Editorial: Fix core first for Gogo's sake
For much of her (rapidly expiring) term, public protector Thuli Madonsela has talked about the overdue government pension money or the unobtainable identity document as the bread-and-butter issues that her office prioritises. There is little doubt that Madonsela knows her business, yet in this instance we fundamentally disagree with her.
What Madonsela calls “the Gogo Dlamini cases” must be solved, and the underlying structural issues standing between Gogo Dlamini and her pension must be addressed. But in the long run, the kind of country in which a private presidential home is upgraded with state funds will not have the money to pay Gogo Dlamini’s pension, no matter how efficient the pension system is.
When a party misuses state resources for its own political gain and is not even reprimanded, then at stake is the very democracy that is supposed to improve Gogo Dlamini’s life.
Whether she has an ID or not will make very little difference.
The big issues matter. And it doesn’t get much bigger than state capture.

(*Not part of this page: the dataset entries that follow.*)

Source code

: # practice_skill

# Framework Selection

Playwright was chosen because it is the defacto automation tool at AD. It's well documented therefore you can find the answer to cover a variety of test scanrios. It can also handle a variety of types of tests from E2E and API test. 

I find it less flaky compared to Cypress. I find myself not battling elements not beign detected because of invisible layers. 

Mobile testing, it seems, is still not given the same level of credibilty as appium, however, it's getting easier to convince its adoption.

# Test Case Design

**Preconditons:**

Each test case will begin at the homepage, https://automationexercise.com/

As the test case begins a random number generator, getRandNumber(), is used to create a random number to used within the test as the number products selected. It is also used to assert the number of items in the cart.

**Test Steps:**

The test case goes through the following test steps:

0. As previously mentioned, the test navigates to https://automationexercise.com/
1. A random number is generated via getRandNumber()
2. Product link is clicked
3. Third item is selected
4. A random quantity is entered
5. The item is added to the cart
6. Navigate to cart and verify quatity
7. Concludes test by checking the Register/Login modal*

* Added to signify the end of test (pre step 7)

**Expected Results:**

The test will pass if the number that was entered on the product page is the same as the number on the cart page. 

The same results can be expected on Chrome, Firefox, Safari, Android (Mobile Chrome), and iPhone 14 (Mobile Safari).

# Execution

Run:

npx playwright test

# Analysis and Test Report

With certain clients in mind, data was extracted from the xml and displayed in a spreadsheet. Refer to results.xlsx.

As Parliament had no incentive whatsoever to deal with Nkandla, so the ANC had no incentive to deal with allegations that the Gupta family was in effect controlling its top leaders. Just as state-bought food parcels being handed out at an ANC event may not quite constitute a criminal act, a president taking advice from businesspeople on Cabinet appointments may not constitute corruption – even if the increasingly executive-minded police were to investigate the same.
If one family has had undue, damaging influence on everything from policy decisions to the composition of the boards of state-owned enterprises, then the public protector is the body we must look to for action.
So Madonsela’s confirmation this week that she has requested the budget needed to investigate allegations of state capture comes as something of a relief.
We hope that Madonsela’s successor will share many of her attributes: her fearlessness in speaking truth to power, her ability to stay the course in the face of serious attempts at political bullying and her focus on the long-term greater good rather than expediency.
If it were ever to come down to a choice, however, we hope the next public protector will prioritise the investigation of alleged state capture over the day-to-day failures and excesses of the state, and so help to fix it from the core outward.